Important characteristics going forward: Long-term stance and patience
Events in March were about nothing other than the global spread of the coronavirus and its impact on both the real economy and risk sentiment. The effects of this have far exceeded early fears, leading both central banks and governments to roll up their sleeves and introduce extensive support packages, interest rate cuts and various stimulus measures.
Thanks to these, and after dramatic tumbles for all classes of risk asset earlier in the month, risk appetite is now slightly improved and there have been tentative but broad stock market gains.
After substantial price declines in the credit market, driven mainly by the lack of liquidity, we are now seeing some stabilisation, and price levels have risen somewhat and liquidity is now judged to be slightly better than earlier in the month. The Norwegian government’s crisis fund for credit purchases of NOK 50 billion, half of which can be used for purchases of high yield credits, and the Riksbank’s expected support purchases of credits should provide further balance to the credit market going forward.
Despite cautious price increases, bond prices are still at historically low levels, making many credits look extremely attractive in terms of yields.
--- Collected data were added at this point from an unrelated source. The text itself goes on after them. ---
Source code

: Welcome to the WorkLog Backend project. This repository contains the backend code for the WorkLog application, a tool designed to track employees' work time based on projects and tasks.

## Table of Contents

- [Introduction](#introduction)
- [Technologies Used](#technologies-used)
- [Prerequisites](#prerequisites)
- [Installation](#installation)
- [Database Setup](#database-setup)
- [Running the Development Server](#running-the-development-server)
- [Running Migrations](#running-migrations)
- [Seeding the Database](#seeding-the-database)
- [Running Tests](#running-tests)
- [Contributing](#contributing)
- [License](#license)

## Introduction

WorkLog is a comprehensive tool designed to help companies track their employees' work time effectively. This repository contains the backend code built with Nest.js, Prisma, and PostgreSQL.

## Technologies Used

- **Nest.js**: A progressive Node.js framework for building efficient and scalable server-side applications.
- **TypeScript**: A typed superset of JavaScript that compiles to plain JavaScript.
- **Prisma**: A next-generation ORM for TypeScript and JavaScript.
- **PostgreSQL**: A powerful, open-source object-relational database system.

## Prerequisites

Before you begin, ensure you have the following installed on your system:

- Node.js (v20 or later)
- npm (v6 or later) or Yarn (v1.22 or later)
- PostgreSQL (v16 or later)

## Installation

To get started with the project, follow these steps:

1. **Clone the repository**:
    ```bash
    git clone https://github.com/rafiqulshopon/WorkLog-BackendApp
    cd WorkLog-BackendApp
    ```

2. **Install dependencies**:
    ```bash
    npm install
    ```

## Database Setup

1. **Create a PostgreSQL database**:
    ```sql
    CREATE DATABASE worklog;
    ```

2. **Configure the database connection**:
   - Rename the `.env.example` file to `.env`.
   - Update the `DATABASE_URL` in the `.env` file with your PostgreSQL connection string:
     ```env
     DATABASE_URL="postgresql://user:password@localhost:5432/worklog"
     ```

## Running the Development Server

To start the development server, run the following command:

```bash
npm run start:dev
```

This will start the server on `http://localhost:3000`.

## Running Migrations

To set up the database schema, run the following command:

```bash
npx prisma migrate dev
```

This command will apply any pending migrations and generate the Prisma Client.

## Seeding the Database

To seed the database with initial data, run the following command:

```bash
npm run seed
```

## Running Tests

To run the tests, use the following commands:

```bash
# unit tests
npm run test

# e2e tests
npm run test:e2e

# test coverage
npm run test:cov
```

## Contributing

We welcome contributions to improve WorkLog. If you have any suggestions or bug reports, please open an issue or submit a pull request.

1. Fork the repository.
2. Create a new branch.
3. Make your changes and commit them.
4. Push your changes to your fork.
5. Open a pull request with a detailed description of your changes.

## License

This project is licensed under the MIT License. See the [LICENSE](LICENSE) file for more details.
In this market, levels of 10–15 percent are quite suddenly reasonable for quality companies, compared to the previous 4–7 percent.
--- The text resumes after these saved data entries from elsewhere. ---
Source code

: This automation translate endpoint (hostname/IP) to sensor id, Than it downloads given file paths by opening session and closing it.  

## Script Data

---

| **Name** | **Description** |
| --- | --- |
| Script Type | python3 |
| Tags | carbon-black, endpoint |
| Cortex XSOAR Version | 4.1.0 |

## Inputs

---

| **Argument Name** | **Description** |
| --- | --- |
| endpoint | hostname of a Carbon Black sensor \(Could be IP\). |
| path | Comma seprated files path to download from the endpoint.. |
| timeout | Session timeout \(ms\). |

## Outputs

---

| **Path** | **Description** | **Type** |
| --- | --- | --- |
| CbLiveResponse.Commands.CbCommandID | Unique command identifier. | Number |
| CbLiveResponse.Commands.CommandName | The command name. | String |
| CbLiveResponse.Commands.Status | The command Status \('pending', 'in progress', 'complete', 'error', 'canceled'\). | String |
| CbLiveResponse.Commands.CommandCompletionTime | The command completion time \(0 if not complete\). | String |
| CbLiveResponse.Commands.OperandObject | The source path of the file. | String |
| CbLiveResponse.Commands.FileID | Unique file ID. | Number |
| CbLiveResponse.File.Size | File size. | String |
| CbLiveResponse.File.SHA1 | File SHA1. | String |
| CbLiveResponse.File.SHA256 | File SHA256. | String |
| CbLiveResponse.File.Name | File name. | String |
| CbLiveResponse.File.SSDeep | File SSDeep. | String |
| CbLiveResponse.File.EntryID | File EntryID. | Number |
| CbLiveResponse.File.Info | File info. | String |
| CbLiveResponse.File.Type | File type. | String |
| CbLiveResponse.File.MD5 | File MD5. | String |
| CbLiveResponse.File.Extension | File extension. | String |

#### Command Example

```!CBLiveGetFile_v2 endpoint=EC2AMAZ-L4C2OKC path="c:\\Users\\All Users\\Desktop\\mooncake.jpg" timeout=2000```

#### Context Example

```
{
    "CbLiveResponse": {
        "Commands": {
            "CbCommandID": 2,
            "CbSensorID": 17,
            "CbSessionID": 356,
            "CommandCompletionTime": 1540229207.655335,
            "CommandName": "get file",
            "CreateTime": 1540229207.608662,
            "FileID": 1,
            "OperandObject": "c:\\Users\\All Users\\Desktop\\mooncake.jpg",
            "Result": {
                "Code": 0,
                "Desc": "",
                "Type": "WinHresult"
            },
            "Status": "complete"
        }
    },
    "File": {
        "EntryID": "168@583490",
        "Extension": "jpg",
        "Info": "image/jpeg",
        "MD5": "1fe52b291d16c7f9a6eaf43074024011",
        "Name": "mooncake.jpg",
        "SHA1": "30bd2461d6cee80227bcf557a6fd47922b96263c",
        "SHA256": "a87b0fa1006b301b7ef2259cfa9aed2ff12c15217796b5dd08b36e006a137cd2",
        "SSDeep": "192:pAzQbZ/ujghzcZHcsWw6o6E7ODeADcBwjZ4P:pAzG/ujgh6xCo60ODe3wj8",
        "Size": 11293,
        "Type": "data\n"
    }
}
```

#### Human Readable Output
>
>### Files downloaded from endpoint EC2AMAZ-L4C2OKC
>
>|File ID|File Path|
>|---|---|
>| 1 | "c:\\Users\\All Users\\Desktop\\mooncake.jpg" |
The main focus during the month has been to maintain a liquid portfolio and sufficient cash to meet the fund’s flows by a good margin.
Given current price levels, there are good opportunities to make long-term attractive investments, and this is also revealed by the fund’s current underlying coupon return, which is as much as 15,8 percent. Important characteristics going forward will be a long-term stance and patience since the journey back may be slow and edged by volatility. At the same time, we expect the majority of holdings to recover from the current large price declines in the long run and redeem the entire bond, while at the same time receiving relatively high coupon payments along the way.
The spread of the virus and its impact on the general risk sentiment led the fund to decline 18.39 percent in March, making the return so far this year -17.93 percent.